Data for this exercise >>
=-=-=-=-=
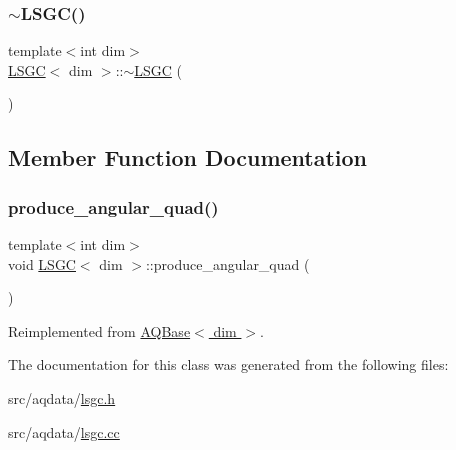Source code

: \mbox{\label{class_l_s_g_c_abcba8afdb075485278288db321776b7e}} 
\subsubsection{\texorpdfstring{$\sim$\+L\+S\+G\+C()}{~LSGC()}}
{\footnotesize\ttfamily template$<$int dim$>$ \\
\hyperlink{class_l_s_g_c}{L\+S\+GC}$<$ dim $>$\+::$\sim$\hyperlink{class_l_s_g_c}{L\+S\+GC} (\begin{DoxyParamCaption}{ }\end{DoxyParamCaption})}



\subsection{Member Function Documentation}
\mbox{\label{class_l_s_g_c_a1d135fb9ca12a9b65b8cc397479fc4d7}} 
\subsubsection{\texorpdfstring{produce\+\_\+angular\+\_\+quad()}{produce\_angular\_quad()}}
{\footnotesize\ttfamily template$<$int dim$>$ \\
void \hyperlink{class_l_s_g_c}{L\+S\+GC}$<$ dim $>$\+::produce\+\_\+angular\+\_\+quad (\begin{DoxyParamCaption}{ }\end{DoxyParamCaption})\hspace{0.3cm}{\ttfamily [virtual]}}



Reimplemented from \hyperlink{class_a_q_base_a16c7871be0da6c112f547f39d50258fd}{A\+Q\+Base$<$ dim $>$}.



The documentation for this class was generated from the following files\+:\begin{DoxyCompactItemize}
\item 
src/aqdata/\hyperlink{lsgc_8h}{lsgc.\+h}\item 
src/aqdata/\hyperlink{lsgc_8cc}{lsgc.\+cc}\end{DoxyCompactItemize}
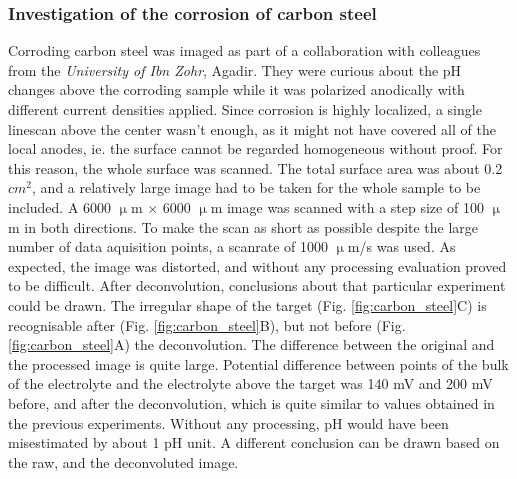 			\subsubsection{Investigation of the corrosion of carbon steel}
Corroding carbon steel was imaged as part of a collaboration with colleagues from the \emph{University of Ibn Zohr}, Agadir.
They were curious about the pH changes above the corroding sample while it was polarized anodically with different current densities applied.
Since corrosion is highly localized, a single linescan above the center wasn't enough, as it might not have covered all of the local anodes, ie. the surface cannot be regarded homogeneous without proof.
For this reason, the whole surface was scanned.
The total surface area was about 0.2 $cm^2$, and a relatively large image had to be taken for the whole sample to be included.
A 6000 $\upmu$m $\times$ 6000 $\upmu$m image was scanned with a step size of 100 $\upmu$m in both directions.
To make the scan as short as possible despite the large number of data aquisition points, a scanrate of 1000 $\upmu$m/s was used.
As expected, the image was distorted, and without any processing evaluation proved to be difficult.
After deconvolution, conclusions about that particular experiment could be drawn.
The irregular shape of the target (Fig. \ref{fig:carbon_steel}C) is recognisable after (Fig. \ref{fig:carbon_steel}B), but not before (Fig. \ref{fig:carbon_steel}A) the deconvolution.
The difference between the original and the processed image is quite large.
Potential difference between points of the bulk of the electrolyte and the electrolyte above the target was 140 mV and 200 mV before, and after the deconvolution, which is quite similar to values obtained in the previous experiments.
Without any processing, pH would have been misestimated by about 1 pH unit.
A different conclusion can be drawn based on the raw, and the deconvoluted image.

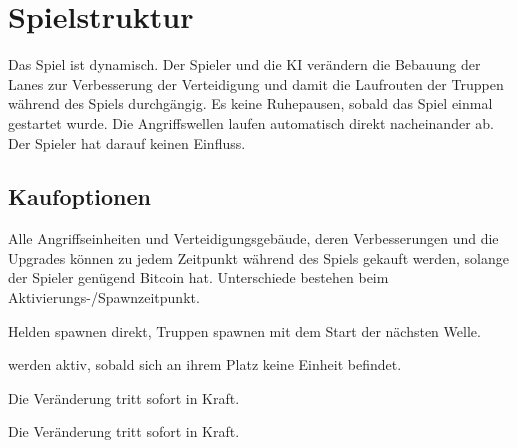\section{Spielstruktur}

%
%
%
%

Das Spiel ist dynamisch. Der Spieler und die KI verändern die Bebauung der
Lanes zur Verbesserung der Verteidigung und damit die Laufrouten der Truppen
während des Spiels durchgängig. Es keine Ruhepausen, sobald das Spiel einmal
gestartet wurde. Die Angriffswellen laufen automatisch direkt nacheinander ab.
Der Spieler hat darauf keinen Einfluss.

\subsection{Kaufoptionen}
\label{subsec:kaufoptionen}
    Alle Angriffseinheiten und Verteidigungsgebäude, deren Verbesserungen und
    die Upgrades können zu jedem Zeitpunkt während des Spiels gekauft werden, 
    solange der Spieler genügend Bitcoin hat. Unterschiede bestehen beim 
    Aktivierungs-/Spawnzeitpunkt.

  \begin{description}[noitemsep]
    \item[Angriffseinheiten] Helden spawnen direkt, Truppen spawnen mit dem
      Start der nächsten Welle.
    \item[Verteidigungsgebäude] werden aktiv, sobald sich an ihrem Platz keine
      Einheit befindet.
		\item[Verbesserungen] Die Veränderung tritt sofort in Kraft.
		\item[Upgrades] Die Veränderung tritt sofort in Kraft.
	\end{description}

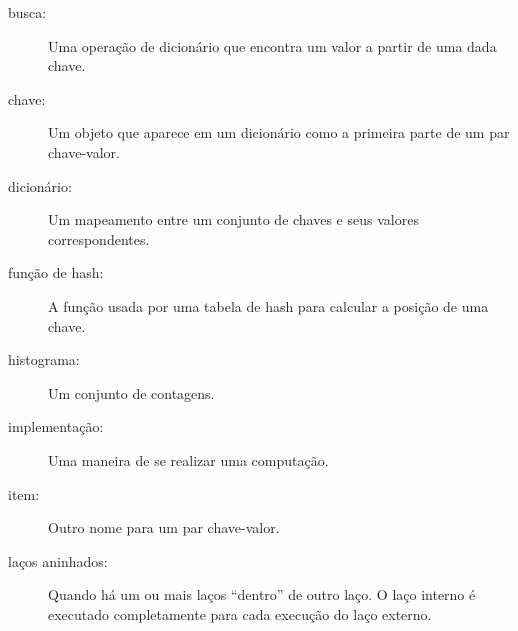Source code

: \begin{description}

  \item[busca:] Uma operação de dicionário que encontra um valor a partir de uma dada chave.

  \item[chave:] Um objeto que aparece em um dicionário como a primeira parte de um par chave-valor.

\item[dicionário:] Um mapeamento entre um conjunto de chaves e seus valores correspondentes.

\item[função de hash:] A função usada por uma tabela de hash para calcular a posição de uma chave.

\item[histograma:] Um conjunto de contagens.

\item[implementação:] Uma maneira de se realizar uma computação.

\item[item:] Outro nome para um par chave-valor.

\item[laços aninhados:] Quando há um ou mais laços ``dentro'' de outro laço. O laço interno é executado completamente para cada execução do laço externo.


\end{description}

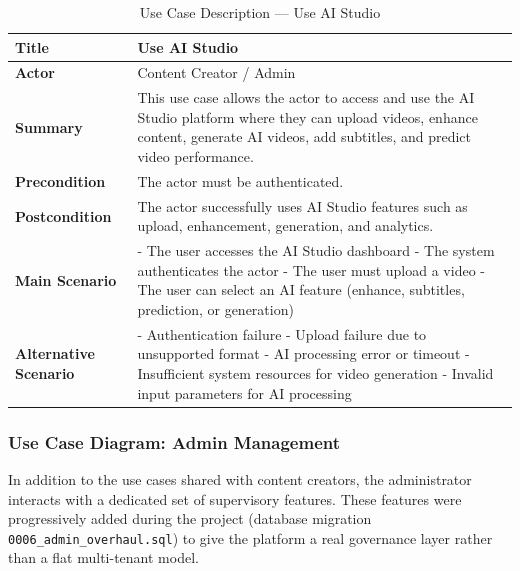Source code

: \begin{table}[H]
\centering
\renewcommand{\arraystretch}{1.4}
\begin{tabular}{|p{4cm}|p{10cm}|}
\hline
\textbf{Title} & Use AI Studio \\ \hline

\textbf{Actor} & Content Creator / Admin \\ \hline

\textbf{Summary} & 
This use case allows the actor to access and use the AI Studio platform where they can upload videos, enhance content, generate AI videos, add subtitles, and predict video performance. \\ \hline

\textbf{Precondition} & 
The actor must be authenticated. \\ \hline

\textbf{Postcondition} & 
The actor successfully uses AI Studio features such as upload, enhancement, generation, and analytics. \\ \hline

\textbf{Main Scenario} & 
- The user accesses the AI Studio dashboard \newline
- The system authenticates the actor \newline
- The user must upload a video \newline
- The user can select an AI feature (enhance, subtitles, prediction, or generation) \\ \hline

\textbf{Alternative Scenario} & 
- Authentication failure \newline
- Upload failure due to unsupported format \newline
- AI processing error or timeout \newline
- Insufficient system resources for video generation \newline
- Invalid input parameters for AI processing \\ \hline

\end{tabular}
\caption{Use Case Description — Use AI Studio}
\label{tab:use-ai-studio}
\end{table}

\subsubsection*{Use Case Diagram: Admin Management}

In addition to the use cases shared with content creators, the administrator interacts with a dedicated set of supervisory features. These features were progressively added during the project (database migration \texttt{0006\_admin\_overhaul.sql}) to give the platform a real governance layer rather than a flat multi-tenant model.


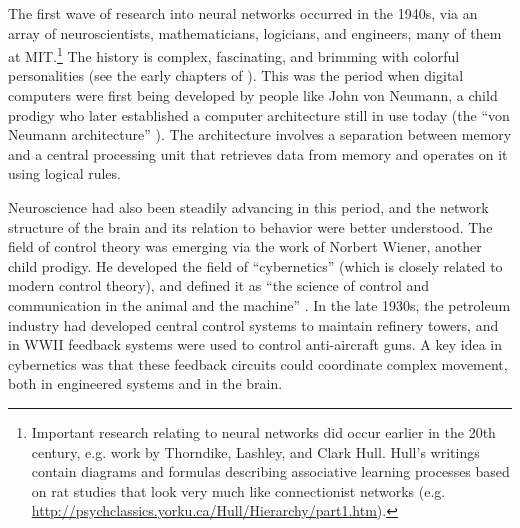 The first wave of research into neural networks occurred in the 1940s, via an array of neuroscientists, mathematicians, logicians, and engineers, many of them at MIT.\footnote{Important research relating to neural networks did occur earlier in the 20th century, e.g. work by Thorndike, Lashley, and Clark Hull. Hull's writings contain diagrams and formulas describing associative learning processes based on rat studies that look very much like connectionist networks (e.g. \url{http://psychclassics.yorku.ca/Hull/Hierarchy/part1.htm}).}   The history is complex, fascinating, and brimming with colorful personalities (see the early chapters of \cite{anderson2000talking}). This was the period when digital computers were first being developed by people like John von Neumann, a child prodigy who  later established a computer architecture still in use today (the ``von Neumann architecture'' \cite{von1981principles}). The architecture involves a separation between memory and a central processing unit that retrieves data from memory and operates on it using logical rules.

Neuroscience had also been steadily advancing in this period, and the network structure of the brain and its relation to behavior were better understood. The field of control theory was emerging via the work of Norbert Wiener, another child prodigy. He developed the field of ``cybernetics'' (which is closely related to modern control theory), and defined it as ``the science of control and communication in the animal and the machine'' \cite[p. 16]{wiener1948cybernetics}. In the late 1930s, the petroleum industry had developed central control systems to maintain refinery towers, and in WWII feedback systems were used to control anti-aircraft guns. A key idea in cybernetics was that these feedback circuits could coordinate complex movement, both in engineered systems and in the brain.


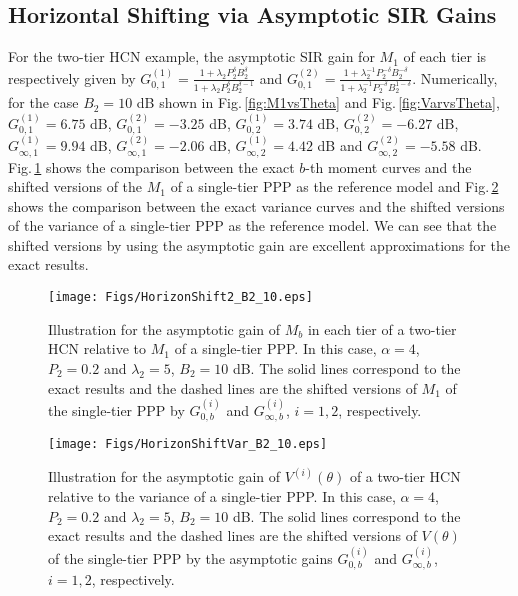 \documentclass[12pt,draftclsnofoot,journal,onecolumn]{IEEEtran}
\def\figref#1{Fig.\,\ref{#1}}%
\newlength{\figwidth}
\begin{document}
\subsection{Horizontal Shifting via Asymptotic SIR Gains} 
For the two-tier HCN example, the asymptotic SIR gain for $M_1$ of each tier is respectively given by $G_{0,1}^{(1)} = \frac{1+\lambda_2 P_2^\delta B_2^\delta}{1+\lambda_2 P_2^\delta B_2^{\delta-1}}$ and $G_{0,1}^{(2)} = \frac{1+\lambda_2^{-1} P_2^{-\delta} B_2^{-\delta}}{1+\lambda_2^{-1} P_2^{-\delta} B_2^{1-\delta}}$.
Numerically, for the case $B_2=10$ dB shown in \figref{fig:M1vsTheta} and \figref{fig:VarvsTheta}, $G_{0,1}^{(1)} = 6.75$ dB, $G_{0,1}^{(2)} = -3.25$ dB, $G_{0,2}^{(1)} = 3.74$ dB,  $G_{0,2}^{(2)} = -6.27$ dB, $G_{\infty,1}^{(1)} = 9.94$ dB, $G_{\infty,1}^{(2)} = -2.06$ dB, $G_{\infty,2}^{(1)} = 4.42$ dB and $G_{\infty,2}^{(2)} = -5.58$ dB. \figref{fig:HorizonShift2_B2_10} shows the comparison between the exact $b$-th moment curves and the shifted versions of the $M_1$ of a single-tier PPP as the reference model and \figref{fig:HorizonShiftVar_B2_10} shows the comparison between the exact variance curves and the shifted versions of the variance of a single-tier PPP as the reference model. We can see that the shifted versions by using the asymptotic gain are excellent approximations for the exact results. 
\begin{figure} [!t]
	\begin{center}
		\texttt{[image: Figs/HorizonShift2\_B2\_10.eps]}
		\caption{Illustration for the asymptotic gain of $M_b$ in each tier of a two-tier HCN relative to $M_1$ of a single-tier PPP. In this case, $\alpha=4$, $P_2=0.2$ and $\lambda_2=5$, $B_2=10$ dB. The solid lines correspond to the exact results and the dashed lines are the shifted versions of $M_1$ of the single-tier PPP by $G_{0,b}^{(i)}$ and $G_{\infty,b}^{(i)}$, $i=1,2$, respectively.}
		\label{fig:HorizonShift2_B2_10}
	\end{center}
\end{figure}
\begin{figure} [!t]
	\begin{center}
		\texttt{[image: Figs/HorizonShiftVar\_B2\_10.eps]}
		\caption{Illustration for the asymptotic gain of $V^{(i)}(\theta)$ of a two-tier HCN relative to the variance of a single-tier PPP. In this case, $\alpha=4$, $P_2=0.2$ and $\lambda_2=5$, $B_2=10$ dB. The solid lines correspond to the exact results and the dashed lines are the shifted versions of $V(\theta)$ of the single-tier PPP by the asymptotic gains $G_{0,b}^{(i)}$ and $G_{\infty,b}^{(i)}$, $i=1,2$, respectively.}
		\label{fig:HorizonShiftVar_B2_10}
	\end{center}
\end{figure}
\end{document}
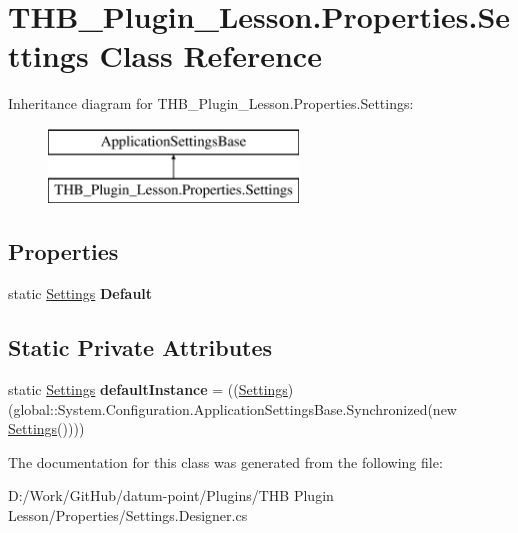 \hypertarget{class_t_h_b___plugin___lesson_1_1_properties_1_1_settings}{}\section{T\+H\+B\+\_\+\+Plugin\+\_\+\+Lesson.\+Properties.\+Settings Class Reference}
\label{class_t_h_b___plugin___lesson_1_1_properties_1_1_settings}
Inheritance diagram for T\+H\+B\+\_\+\+Plugin\+\_\+\+Lesson.\+Properties.\+Settings\+:\begin{figure}[H]
\begin{center}
\leavevmode
\includegraphics[height=2.000000cm]{d2/d6c/class_t_h_b___plugin___lesson_1_1_properties_1_1_settings}
\end{center}
\end{figure}
\subsection*{Properties}
\begin{DoxyCompactItemize}
\item 
\mbox{\label{class_t_h_b___plugin___lesson_1_1_properties_1_1_settings_a62c075a5b387e28e65836510eb611744}} 
static \mbox{\hyperlink{class_t_h_b___plugin___lesson_1_1_properties_1_1_settings}{Settings}} {\bfseries Default}
\end{DoxyCompactItemize}
\subsection*{Static Private Attributes}
\begin{DoxyCompactItemize}
\item 
\mbox{\label{class_t_h_b___plugin___lesson_1_1_properties_1_1_settings_a3468ef1e17fceecd069556491bd2fd4d}} 
static \mbox{\hyperlink{class_t_h_b___plugin___lesson_1_1_properties_1_1_settings}{Settings}} {\bfseries default\+Instance} = ((\mbox{\hyperlink{class_t_h_b___plugin___lesson_1_1_properties_1_1_settings}{Settings}})(global\+::\+System.\+Configuration.\+Application\+Settings\+Base.\+Synchronized(new \mbox{\hyperlink{class_t_h_b___plugin___lesson_1_1_properties_1_1_settings}{Settings}}())))
\end{DoxyCompactItemize}


The documentation for this class was generated from the following file\+:\begin{DoxyCompactItemize}
\item 
D\+:/\+Work/\+Git\+Hub/datum-\/point/\+Plugins/\+T\+H\+B Plugin Lesson/\+Properties/Settings.\+Designer.\+cs\end{DoxyCompactItemize}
=-=-=-=-=
Goal of the exercise >> Once the line with "The difference between" is found above, transcribe each line from it through the line with "Der Spieler hat darauf keinen Einfluss.", exactly, and omit the pictures.

Response >>
The difference between the original and the processed image is quite large.
Potential difference between points of the bulk of the electrolyte and the electrolyte above the target was 140 mV and 200 mV before, and after the deconvolution, which is quite similar to values obtained in the previous experiments.
Without any processing, pH would have been misestimated by about 1 pH unit.
A different conclusion can be drawn based on the raw, and the deconvoluted image.

\section{Spielstruktur}

%
%
%
%

Das Spiel ist dynamisch. Der Spieler und die KI verändern die Bebauung der
Lanes zur Verbesserung der Verteidigung und damit die Laufrouten der Truppen
während des Spiels durchgängig. Es keine Ruhepausen, sobald das Spiel einmal
gestartet wurde. Die Angriffswellen laufen automatisch direkt nacheinander ab.
Der Spieler hat darauf keinen Einfluss.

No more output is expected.